Saved entries
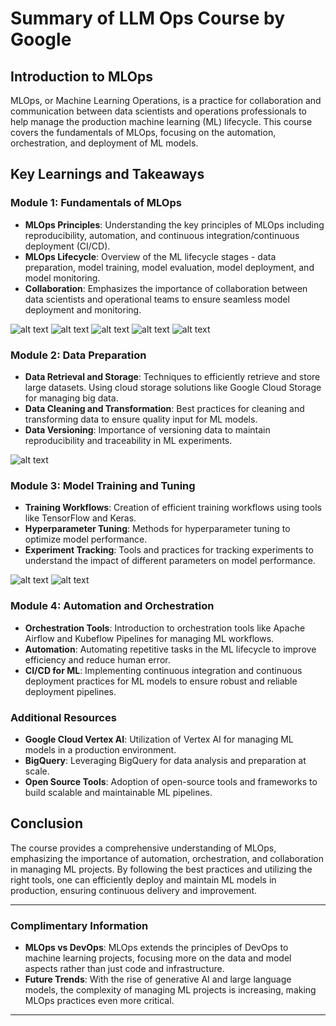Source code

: # Summary of LLM Ops Course by Google

## Introduction to MLOps
MLOps, or Machine Learning Operations, is a practice for collaboration and communication between data scientists and operations professionals to help manage the production machine learning (ML) lifecycle. This course covers the fundamentals of MLOps, focusing on the automation, orchestration, and deployment of ML models.

## Key Learnings and Takeaways

### Module 1: Fundamentals of MLOps
- **MLOps Principles**: Understanding the key principles of MLOps including reproducibility, automation, and continuous integration/continuous deployment (CI/CD).
- **MLOps Lifecycle**: Overview of the ML lifecycle stages - data preparation, model training, model evaluation, model deployment, and model monitoring.
- **Collaboration**: Emphasizes the importance of collaboration between data scientists and operational teams to ensure seamless model deployment and monitoring.

![alt text](Images/2-1-intro.jpg) 
![alt text](Images/2-2-MLOps-framework.jpg) 
![alt text](Images/2-3-LLMOps-vs-SystemDesignLLM.jpg) 
![alt text](Images/2-4-LLMapp-workflow.jpg) 
![alt text](Images/2-5-LLMOps-pipeline.jpg) 

### Module 2: Data Preparation
- **Data Retrieval and Storage**: Techniques to efficiently retrieve and store large datasets. Using cloud storage solutions like Google Cloud Storage for managing big data.
- **Data Cleaning and Transformation**: Best practices for cleaning and transforming data to ensure quality input for ML models.
- **Data Versioning**: Importance of versioning data to maintain reproducibility and traceability in ML experiments.

![alt text](Images/3-1-data-formats.jpg)

### Module 3: Model Training and Tuning
- **Training Workflows**: Creation of efficient training workflows using tools like TensorFlow and Keras.
- **Hyperparameter Tuning**: Methods for hyperparameter tuning to optimize model performance.
- **Experiment Tracking**: Tools and practices for tracking experiments to understand the impact of different parameters on model performance.

![alt text](Images/4-1-LLM-workflow.jpg)
![alt text](Images/4-2-example-pipelline-for-QA.jpg)

### Module 4: Automation and Orchestration
- **Orchestration Tools**: Introduction to orchestration tools like Apache Airflow and Kubeflow Pipelines for managing ML workflows.
- **Automation**: Automating repetitive tasks in the ML lifecycle to improve efficiency and reduce human error.
- **CI/CD for ML**: Implementing continuous integration and continuous deployment practices for ML models to ensure robust and reliable deployment pipelines.

### Additional Resources
- **Google Cloud Vertex AI**: Utilization of Vertex AI for managing ML models in a production environment.
- **BigQuery**: Leveraging BigQuery for data analysis and preparation at scale.
- **Open Source Tools**: Adoption of open-source tools and frameworks to build scalable and maintainable ML pipelines.

## Conclusion
The course provides a comprehensive understanding of MLOps, emphasizing the importance of automation, orchestration, and collaboration in managing ML projects. By following the best practices and utilizing the right tools, one can efficiently deploy and maintain ML models in production, ensuring continuous delivery and improvement.

---

### Complimentary Information
- **MLOps vs DevOps**: MLOps extends the principles of DevOps to machine learning projects, focusing more on the data and model aspects rather than just code and infrastructure.
- **Future Trends**: With the rise of generative AI and large language models, the complexity of managing ML projects is increasing, making MLOps practices even more critical.

---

- _About this exercise_
Check each line of the records above for "performance", and copy those that have it.

- _Solution to this exercise_
- **Hyperparameter Tuning**: Methods for hyperparameter tuning to optimize model performance.
- **Experiment Tracking**: Tools and practices for tracking experiments to understand the impact of different parameters on model performance.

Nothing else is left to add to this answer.